Assouplissement de l’interdiction du mariage pour les sans-papiers

13.12.2011

Le Tribunal fédéral (TF) vient de rendre public un arrêt dans lequel il se prononce sur l’application du nouvel article 98 al. 4 du code civil, entré en vigueur le 1er janvier 2011. Les juges fédéraux fixent ainsi les conditions selon lesquelles cette disposition doit être appliquée afin de garantir le droit à la vie privée et familiale (art. 8 CEDH) et le droit au mariage (art. 12 CEDH et art. 14 Cst.).

Le TF a admis le recours d’un couple camerounais, dont la fiancée est au bénéfice d’une autorisation de séjour et le fiancé est débouté de l’asile, qui n’a pu entamer une procédure préparatoire au mariage en décembre 2010 dans le canton de Vaud, le divorce de la première n’ayant été prononcé qu’en janvier 2011.

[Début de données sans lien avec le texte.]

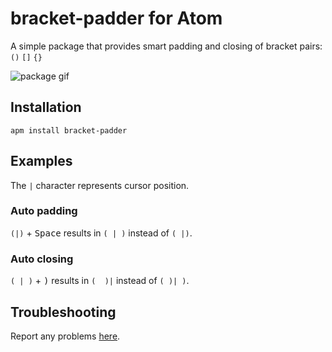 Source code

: # bracket-padder for Atom

A simple package that provides smart padding and closing of bracket pairs: `()` `[]` `{}`

![package gif](https://cloud.githubusercontent.com/assets/6108538/20459255/b4bc2310-aeba-11e6-9725-79f310717f0c.gif)

## Installation
`apm install bracket-padder`

## Examples
The `|` character represents cursor position.

### Auto padding
`(|)` + <kbd>Space</kbd> results in `( | )` instead of `( |)`.

### Auto closing
`( | )` + <kbd>)</kbd> results in `(  )|` instead of `( )| )`.

## Troubleshooting
Report any problems [here](https://github.com/mrwest808/bracket-padder/issues).
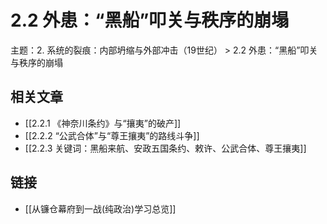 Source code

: # 2.2 外患：“黑船”叩关与秩序的崩塌

主题：2. 系统的裂痕：内部坍缩与外部冲击（19世纪） > 2.2 外患：“黑船”叩关与秩序的崩塌

## 相关文章

- [[2.2.1 《神奈川条约》与“攘夷”的破产]]
- [[2.2.2 “公武合体”与“尊王攘夷”的路线斗争]]
- [[2.2.3 关键词：黑船来航、安政五国条约、敕许、公武合体、尊王攘夷]]

## 链接

- [[从镰仓幕府到一战(纯政治)学习总览]]
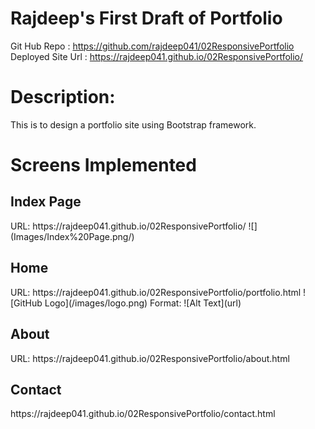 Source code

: # Rajdeep's First Draft of Portfolio
Git Hub Repo : https://github.com/rajdeep041/02ResponsivePortfolio
Deployed Site Url : https://rajdeep041.github.io/02ResponsivePortfolio/

# Description:
This is to design a portfolio site using Bootstrap framework.

# Screens Implemented
<h2>Index Page</h2>
URL: https://rajdeep041.github.io/02ResponsivePortfolio/
![](Images/Index%20Page.png/)

<h2>Home</h2>
URL: https://rajdeep041.github.io/02ResponsivePortfolio/portfolio.html
![GitHub Logo](/images/logo.png)
Format: ![Alt Text](url)

<h2>About</h2>
URL: https://rajdeep041.github.io/02ResponsivePortfolio/about.html


<h2>Contact</h2>
https://rajdeep041.github.io/02ResponsivePortfolio/contact.html

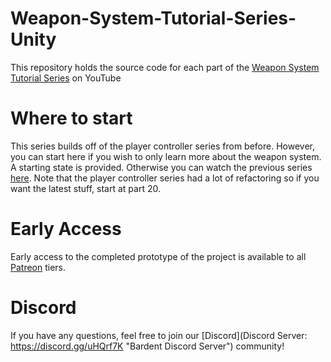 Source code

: # Weapon-System-Tutorial-Series-Unity
 This repository holds the source code for each part of the [Weapon System Tutorial Series](https://www.youtube.com/c/Bardent "Bardent YouTube Channel") on YouTube
 
# Where to start
 This series builds off of the player controller series from before. However, you can start here if you wish to only learn more about the weapon system. A starting state is provided. Otherwise you can watch the previous series [here](https://www.youtube.com/playlist?list=PLy78FINcVmjA0zDBhLuLNL1Jo6xNMMq-W). Note that the player controller series had a lot of refactoring so if you want the latest stuff, start at part 20.

# Early Access
Early access to the completed prototype of the project is available to all [Patreon](https://www.patreon.com/Bardent "Bardent Patreon Page") tiers.

# Discord
If you have any questions, feel free to join our [Discord](Discord Server:
https://discord.gg/uHQrf7K "Bardent Discord Server") community!
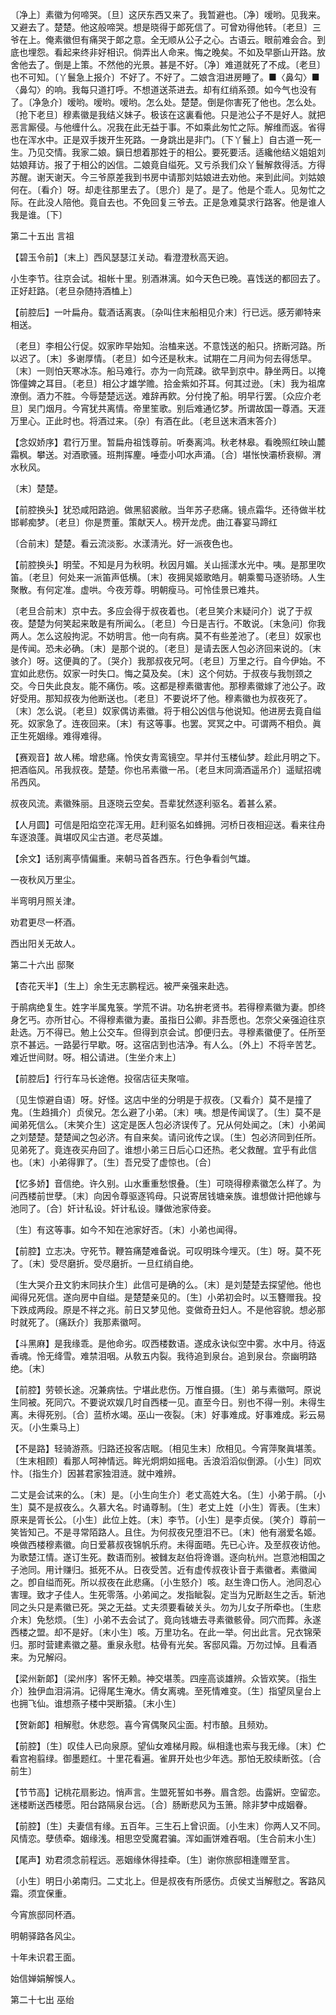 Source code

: <!-- { "loadSidebar": true } -->
〔净上〕素徽为何啼哭。〔旦〕这厌东西又来了。我暂避也。〔净〕嗳哟。见我来。又避去了。楚楚。他这般啼哭。想是晓得于郞死信了。可曾劝得他转。〔老旦〕三爷在上。俺素徽但有痛哭于郞之意。全无顺从公子之心。古语云。眼前难会合。到底也埋怨。看起来终非好相识。倘弄出人命来。悔之晚矣。不如及早斵山开路。放舍他去了。倒是上策。不然他的光景。甚是不好。〔净〕难道就死了不成。〔老旦〕也不可知。〔丫鬟急上报介〕不好了。不好了。二娘含泪进房睡了。■〈鼻勾〉■〈鼻勾〉的响。我每只道打呼。不想道送茶进去。却有红绡系颈。如今气也没有了。〔净急介〕嗳哟。嗳哟。嗳哟。怎么处。楚楚。倒是你害死了他也。怎么处。〔抢下老旦〕穆素徽是我结义妹子。极该在这裏看他。只是池公子不是好人。就把恶言厮侵。与他缠什么。况我在此无益于事。不如乘此匆忙之际。解维而返。省得也在浑水中。正是双手拨开生死路。一身跳出是非门。〔下丫鬟上〕自古道一死一生。乃见交情。我家二娘。鎭日想着那姓于的相公。要死要活。适纔他结义姐姐刘姑娘拜访。报了于相公的凶信。二娘竟自缢死。又亏杀我们众丫鬟解救得活。方得苏醒。谢天谢天。今三爷原差我到书房中请那刘姑娘进去劝他。来到此间。刘姑娘何在。〔看介〕呀。却走往那里去了。〔思介〕是了。是了。他是个乖人。见匆忙之际。在此没人陪他。竟自去也。不免回复三爷去。正是急难莫求行路客。他是谁人我是谁。〔下〕 

第二十五出
言祖

【碧玉令前】〔末上〕西风瑟瑟江关动。看澄澄秋高天逈。

小生李节。往京会试。祖帐十里。别酒淋漓。如今天色已晚。喜饯送的都回去了。正好赶路。〔老旦杂随持酒榼上〕 

【前腔后】一叶扁舟。载酒话离衷。〔杂叫住末船相见介末〕行已远。感芳卿特来相送。

〔老旦〕李相公行促。奴家昨早始知。治榼来送。不意饯送的船只。挤断河路。所以迟了。〔末〕多谢厚情。〔老旦〕如今还是秋末。试期在二月间为何去得恁早。〔末〕一则怕天寒冰冻。船马难行。亦为一向荒疎。欲早到京中。静坐两日。以掩饰僮婢之耳目。〔老旦〕相公才雄学赡。拾金紫如芥耳。何其过逊。〔末〕我为祖席潦倒。酒力不胜。今辱楚楚远送。难辞再飮。分付挽了船。明早行罢。〔众应介老旦〕吴门烟月。今宵犹共离情。帝里笙歌。别后难通忆梦。所谓故国一尊酒。天涯万里心。正此时也。将酒过来。〔杂〕有酒在此。〔老旦送末酒末答介〕 

【念奴娇序】君行万里。暂扁舟祖饯尊前。听奏离鸿。秋老林皋。看晚照红映山麓霜枫。攀送。对酒歌骚。班荆挥麈。唾壶小叩水声涌。〔合〕堪怅怏灞桥衰柳。渭水秋风。

〔末〕楚楚。 

【前腔换头】犹恐咸阳路逈。做黑貂裘敝。当年苏子悲痛。镜点霜华。还待做半枕邯郸痴梦。〔老旦〕你是贾董。策献天人。榜开龙虎。曲江春宴马蹄红

〔合前末〕楚楚。看云流淡影。水漾淸光。好一派夜色也。 

【前腔换头】明莹。不知是月为秋明。秋因月媚。关山摇漾水光中。咦。是那里吹笛。〔老旦〕何处来一派笛声低横。〔末〕夜拥吴姬歌皓月。朝乘蜀马逐骄旸。人生聚散。有何定准。虚哄。今夜芳尊。明朝瘦马。可怜佳景已难共。

〔老旦合前末〕京中去。多应会得于叔夜着也。〔老旦笑介末疑问介〕说了于叔夜。楚楚为何笑起来敢是有所闻么。〔老旦〕今日是吉行。不敢说。〔末急问〕你我两人。怎么这般拘泥。不妨明言。他一向有病。莫不有些差池了。〔老旦〕奴家也是传闻。恐未必确。〔末〕是那个说的。〔老旦〕是请去医人包必济回来说的。〔末骇介〕呀。这便眞的了。〔哭介〕我那叔夜兄呵。〔老旦〕万里之行。自今伊始。不宜如此悲伤。奴家一时失口。悔之莫及矣。〔末〕这个何妨。于叔夜与我刎颈之交。今日失此良友。能不痛伤。咳。这都是穆素徽害他。那穆素徽嫁了池公子。政好受用。那知叔夜为他断送也。〔老旦〕不要说坏了他。穆素徽也为叔夜死了。〔末〕怎么说。〔老旦〕奴家偶访素徽。将于相公凶信与他说知。他进房去竟自缢死。奴家急了。连夜回来。〔末〕有这等事。也罢。冥冥之中。可谓两不相负。眞正生死姻缘。难得难得。 

【赛观音】故人稀。增悲痛。怜侠女靑鸾镜空。早并付玉楼仙梦。趁此月明之下。把酒临风。吊我叔夜。楚楚。你也吊素徽一吊。〔老旦末同滴酒遥吊介〕遥赋招魂吊西风。

叔夜风流。素徽殊丽。且逐晓云空矣。吾辈犹然逐利驱名。着甚么紧。 

【人月圆】可信是阳焰空花浑无用。赶利驱名如蜂拥。河桥日夜相迎送。看来往舟车逐浪蓬。眞堪叹风尘古道。老尽英雄。

【余文】话别离亭情偏重。来朝马首各西东。行色争看剑气雄。

一夜秋风万里尘。



半弯明月照关津。

劝君更尽一杯酒。



西出阳关无故人。 

第二十六出
邸聚

【杏花天半】〔生上〕余生无志鹏程远。被严亲强来赴选。

于鹃病绝复生。姓字半属鬼箓。学荒不讲。功名拚老贤书。若得穆素徽为妻。卽终身乞丐。亦所甘心。不得穆素徽为妻。虽指日公卿。非吾愿也。怎奈父亲强迫往京赴选。万不得已。勉上公交车。但得到京会试。卽便归去。寻穆素徽便了。任所至京不甚远。一路晏行早歇。呀。这宿店到也洁净。有人么。〔外上〕不将辛苦艺。难近世间财。呀。相公请进。〔生坐介末上〕 

【前腔后】行行车马长途倦。投宿店征夫聚喧。

〔见生惊避自语〕呀。好怪。这店中坐的分明是于叔夜。〔又看介〕莫不是撞了鬼。〔生趋揖介〕贞侯兄。怎么避了小弟。〔末〕咦。想是传闻误了。〔生〕莫不是闻弟死信么。〔末笑介生〕这定是医人包必济误传了。兄从何处闻之。〔末〕小弟闻之刘楚楚。楚楚闻之包必济。有自来矣。请问讹传之误。〔生〕包必济同到任所。见弟死了。竟连夜买舟回了。谁想小弟三日后心口还热。老父救醒。宜乎有此信也。〔末〕小弟得罪了。〔生〕吾兄受了虚惊也。〔合〕 

【忆多娇】音信绝。许久别。山水重重愁恨叠。〔生〕可晓得穆素徽怎么样了。为问西楼前世孽。〔末〕向因令尊驱逐鸨母。只说寄居钱塘亲族。谁想做计把他嫁与池同了。〔合〕奸计私设。奸计私设。赚做池家侍妾。

〔生〕有这等事。如今不知在池家好否。〔末〕小弟也闻得。 

【前腔】立志决。守死节。鞭笞痛楚难备说。可叹明珠今埋灭。〔生〕呀。莫不死了。〔末〕受尽磨折。受尽磨折。一旦红绡自绝。

〔生大哭介丑文豹末同扶介生〕此信可是确的么。〔末〕是刘楚楚去探望他。他也闻得兄死信。遂向房中自缢。是楚楚亲见的。〔生〕小弟初会时。以玉簪赠我。投下跌成两段。原是不祥之兆。前日又梦见他。变做奇丑妇人。不是他容貌。想必那时就死了。〔痛跃介〕我那素徽呵。 

【斗黑麻】是我缘乖。是他命劣。叹西楼数语。遂成永诀似空中雾。水中月。待返香魂。怜无绛雪。难禁泪咽。从敎五内裂。我待追到泉台。追到泉台。奈幽明路绝。〔末〕 

【前腔】劳顿长途。况兼病怯。宁堪此悲伤。万惟自摄。〔生〕弟与素徽呵。原说生同被。死同穴。不要说欢娱几时自西楼一见。直至今日。别也不得一别。未得生离。未得死别。〔合〕蓝桥水竭。巫山一夜裂。〔末〕好事难成。好事难成。彩云易灭。〔小生乘马上〕 

【不是路】轻骑游燕。归路还投客店眠。〔相见生末〕欣相见。今宵萍聚眞堪羡。〔生末相顾〕看那人呵神情远。眸光炯炯如摇电。舌浪滔滔似倒源。〔小生〕同欢忭。〔指生介〕因甚君家独泪涟。就中难辨。

二丈是会试来的么。〔末〕是。〔小生向生介〕老丈高姓大名。〔生〕小弟于鹃。〔小生〕莫不是叔夜么。久慕大名。时诵尊制。〔生〕老丈上姓〔小生〕胥表。〔生末〕原来是胥长公。〔小生〕此位上姓。〔末〕李节。〔小生〕是李贞侯。〔笑介〕尊前一笑皆知己。不是寻常陌路人。且住。为何叔夜兄堕泪不已。〔末〕他有溺爱名姬。唤做西楼穆素徽。向日爱慕叔夜锦帆乐府。未得面晤。先已心许。及至叔夜访他。为歌楚江情。遂订生死。数语而别。被雠友赵伯将谗谮。逐向杭州。岂意池相国之子池同。用计赚归。抵死不从。日夜受苦。近有虚传叔夜讣音于素徽者。素徽闻之。卽自缢而死。所以叔夜在此悲痛。〔小生怒介〕咳。赵生谗口伤人。池同忍心害理。致才子佳人。生死零落。小弟闻之。发指眦裂。定当为兄断赵生之舌。斩池同之头只是素徽已死。哭之无益。丈夫须要看破关头。勿为儿女子所牵也。〔生悲介末〕免愁烦。〔生〕小弟不去会试了。竟向钱塘去寻素徽骸骨。同穴而葬。永遂西楼之盟。却不是好。〔末小生〕咳。万里功名。在此一举。何出此言。兄衣锦荣归。那时营建素徽之墓。重泉永慰。枯骨有光矣。客邸风霜。万勿过悼。且看酒来。为兄解闷。 

【梁州新郞】〔梁州序〕客怀无赖。神交堪羡。四座高谈雄辨。众皆欢笑。〔指生介〕独伊血泪涓涓。记得尾生淹水。倩女离魂。至死情难变。〔生〕指望凤皇台上也拥飞仙。谁想燕子楼中哭断猿。〔末小生〕 

【贺新郞】相解慰。休悲怨。喜今宵偶聚风尘面。村市酿。且频劝。

【前腔】〔生〕叹佳人已向泉原。望仙女难梯月殿。纵相逢也索与我无缘。〔末〕伫看宫袍翦绿。御墨题红。十里花看遍。雀屛开处也少年选。那怕无胶续断弦。〔合前生〕 

【节节高】记桃花扇影边。悄声言。生盟死誓如书券。眉含怨。齿露姸。空留恋。迷楼断送西楼愿。阳台路隔泉台远。〔合〕肠断悲风为玉箫。除非梦中成姻眷。

【前腔】〔生〕夫妻信有缘。五百年。三生石上曾识面。〔小生末〕你两人又不同。风情恋。孽债牵。姻缘浅。相思空受魔君骗。浑如画饼难吞咽。〔生合前末小生〕 

【尾声】劝君须念前程远。恶姻缘休得挂牵。〔生〕谢你旅邸相逢赠至言。

〔小生〕明日小弟南归。二丈北上。但是叔夜有所感伤。贞侯丈当解慰之。客路风霜。须宜保重。 

今宵旅邸同杯酒。



明朝驿路各风尘。

十年未识君王面。



始信婵娟解悞人。 

第二十七出
巫绐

L’instance fédérale a en effet estimé que le Service cantonal de la population aurait dû, dans le cas d’espèce, octroyer une autorisation de séjour au ressortissant camerounais débouté en vue de son mariage avec sa compatriote. Tout d’abord, la relation de ce couple s’avère « sérieuse et stable » puisqu’ils vivent ensemble depuis 2007 et élèvent ensemble leur enfant commun depuis juillet 2008. Leur volonté de se marier est dès lors « réelle et sincère ». Deuxièmement, le droit de présence de la future épouse est durable, puisqu’elle a la garde et l’autorité parentale sur son enfant suisse né d’un premier mariage. Un droit de séjour au titre de l’art. 8 CEDH devrait donc perdurer au-delà de la date de célébration du mariage. Enfin, le casier judiciaire du futur époux – qui a écopé de quatre condamnations, dont la peine la plus grave a été un emprisonnement de 120 jours pour infraction à la LEtr – ne correspond pas à des délits suffisamment graves pour que sa présence en Suisse constitue « une menace à l’ordre et à la sécurité publics ».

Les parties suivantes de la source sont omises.